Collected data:
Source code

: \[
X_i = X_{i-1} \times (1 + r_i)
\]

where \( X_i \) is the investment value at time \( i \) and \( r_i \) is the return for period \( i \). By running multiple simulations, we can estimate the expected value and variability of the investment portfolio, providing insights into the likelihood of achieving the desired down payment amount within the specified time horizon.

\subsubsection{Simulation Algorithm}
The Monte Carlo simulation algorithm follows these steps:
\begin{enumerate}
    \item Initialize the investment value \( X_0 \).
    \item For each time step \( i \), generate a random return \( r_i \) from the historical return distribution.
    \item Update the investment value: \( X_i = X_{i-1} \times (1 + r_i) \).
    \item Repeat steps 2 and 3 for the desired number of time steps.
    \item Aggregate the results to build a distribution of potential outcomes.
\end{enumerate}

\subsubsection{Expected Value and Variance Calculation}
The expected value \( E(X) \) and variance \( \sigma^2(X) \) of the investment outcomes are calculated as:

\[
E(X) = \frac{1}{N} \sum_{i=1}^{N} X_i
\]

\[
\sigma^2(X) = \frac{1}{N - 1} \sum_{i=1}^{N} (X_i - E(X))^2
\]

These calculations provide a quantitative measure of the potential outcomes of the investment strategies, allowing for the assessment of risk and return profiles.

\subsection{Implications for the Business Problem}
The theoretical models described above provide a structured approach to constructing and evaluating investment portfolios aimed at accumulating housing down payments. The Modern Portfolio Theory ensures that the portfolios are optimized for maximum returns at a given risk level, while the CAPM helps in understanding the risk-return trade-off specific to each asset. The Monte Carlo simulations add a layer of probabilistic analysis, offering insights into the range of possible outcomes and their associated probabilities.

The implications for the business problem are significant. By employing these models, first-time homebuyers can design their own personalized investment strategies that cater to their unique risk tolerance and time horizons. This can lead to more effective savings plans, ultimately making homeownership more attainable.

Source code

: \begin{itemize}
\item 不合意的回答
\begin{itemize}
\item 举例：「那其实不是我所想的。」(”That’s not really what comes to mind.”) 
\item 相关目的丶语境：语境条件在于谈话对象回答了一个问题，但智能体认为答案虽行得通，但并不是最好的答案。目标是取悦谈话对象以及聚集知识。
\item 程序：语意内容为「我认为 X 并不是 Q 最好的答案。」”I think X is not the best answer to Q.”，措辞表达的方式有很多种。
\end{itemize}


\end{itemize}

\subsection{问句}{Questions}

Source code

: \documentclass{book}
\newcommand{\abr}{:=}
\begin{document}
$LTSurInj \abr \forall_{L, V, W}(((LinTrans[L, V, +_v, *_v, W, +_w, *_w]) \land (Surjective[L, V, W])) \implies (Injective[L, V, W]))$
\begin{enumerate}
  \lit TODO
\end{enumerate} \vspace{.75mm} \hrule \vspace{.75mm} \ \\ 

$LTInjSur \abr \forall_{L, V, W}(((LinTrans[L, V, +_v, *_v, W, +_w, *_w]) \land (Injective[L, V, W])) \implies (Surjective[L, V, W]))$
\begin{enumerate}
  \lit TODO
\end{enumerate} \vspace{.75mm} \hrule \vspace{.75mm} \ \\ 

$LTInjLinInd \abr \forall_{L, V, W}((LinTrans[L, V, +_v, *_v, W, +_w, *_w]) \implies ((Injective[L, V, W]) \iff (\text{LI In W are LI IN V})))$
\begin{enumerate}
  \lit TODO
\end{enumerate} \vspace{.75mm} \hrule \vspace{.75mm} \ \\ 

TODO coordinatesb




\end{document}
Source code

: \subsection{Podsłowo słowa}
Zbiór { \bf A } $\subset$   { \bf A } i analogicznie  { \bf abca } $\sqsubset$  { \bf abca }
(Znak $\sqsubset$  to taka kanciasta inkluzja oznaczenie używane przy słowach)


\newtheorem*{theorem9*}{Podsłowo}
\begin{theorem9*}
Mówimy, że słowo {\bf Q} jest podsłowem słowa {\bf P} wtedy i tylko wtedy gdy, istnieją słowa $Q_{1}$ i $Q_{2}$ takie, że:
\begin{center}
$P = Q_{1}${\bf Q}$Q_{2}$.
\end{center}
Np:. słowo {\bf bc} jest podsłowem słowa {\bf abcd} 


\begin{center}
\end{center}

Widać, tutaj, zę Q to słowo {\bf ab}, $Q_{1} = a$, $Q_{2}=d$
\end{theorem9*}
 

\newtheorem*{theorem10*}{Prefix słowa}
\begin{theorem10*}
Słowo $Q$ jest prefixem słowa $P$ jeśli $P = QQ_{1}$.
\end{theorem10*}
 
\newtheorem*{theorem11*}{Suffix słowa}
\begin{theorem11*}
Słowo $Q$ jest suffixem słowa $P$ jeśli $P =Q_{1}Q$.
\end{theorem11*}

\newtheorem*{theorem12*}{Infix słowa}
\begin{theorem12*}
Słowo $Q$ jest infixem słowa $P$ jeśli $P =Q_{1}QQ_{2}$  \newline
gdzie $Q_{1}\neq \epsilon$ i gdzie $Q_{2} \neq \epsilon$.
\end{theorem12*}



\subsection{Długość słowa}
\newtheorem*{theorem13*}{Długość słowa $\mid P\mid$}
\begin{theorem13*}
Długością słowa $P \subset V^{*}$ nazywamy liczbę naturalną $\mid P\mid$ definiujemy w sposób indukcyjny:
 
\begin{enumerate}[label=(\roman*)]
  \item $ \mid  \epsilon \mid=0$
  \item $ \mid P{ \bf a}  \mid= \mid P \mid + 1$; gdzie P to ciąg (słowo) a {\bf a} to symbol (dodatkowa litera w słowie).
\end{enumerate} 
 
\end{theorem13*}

• WHAT THIS TASK INVOLVES: Repeat each line of the data above, exactly as it appears, from the first through the line that contains "The theoretical models".

• WRITTEN RESPONSE:
Source code

: \[
X_i = X_{i-1} \times (1 + r_i)
\]

where \( X_i \) is the investment value at time \( i \) and \( r_i \) is the return for period \( i \). By running multiple simulations, we can estimate the expected value and variability of the investment portfolio, providing insights into the likelihood of achieving the desired down payment amount within the specified time horizon.

\subsubsection{Simulation Algorithm}
The Monte Carlo simulation algorithm follows these steps:
\begin{enumerate}
    \item Initialize the investment value \( X_0 \).
    \item For each time step \( i \), generate a random return \( r_i \) from the historical return distribution.
    \item Update the investment value: \( X_i = X_{i-1} \times (1 + r_i) \).
    \item Repeat steps 2 and 3 for the desired number of time steps.
    \item Aggregate the results to build a distribution of potential outcomes.
\end{enumerate}

\subsubsection{Expected Value and Variance Calculation}
The expected value \( E(X) \) and variance \( \sigma^2(X) \) of the investment outcomes are calculated as:

\[
E(X) = \frac{1}{N} \sum_{i=1}^{N} X_i
\]

\[
\sigma^2(X) = \frac{1}{N - 1} \sum_{i=1}^{N} (X_i - E(X))^2
\]

These calculations provide a quantitative measure of the potential outcomes of the investment strategies, allowing for the assessment of risk and return profiles.

\subsection{Implications for the Business Problem}
The theoretical models described above provide a structured approach to constructing and evaluating investment portfolios aimed at accumulating housing down payments. The Modern Portfolio Theory ensures that the portfolios are optimized for maximum returns at a given risk level, while the CAPM helps in understanding the risk-return trade-off specific to each asset. The Monte Carlo simulations add a layer of probabilistic analysis, offering insights into the range of possible outcomes and their associated probabilities.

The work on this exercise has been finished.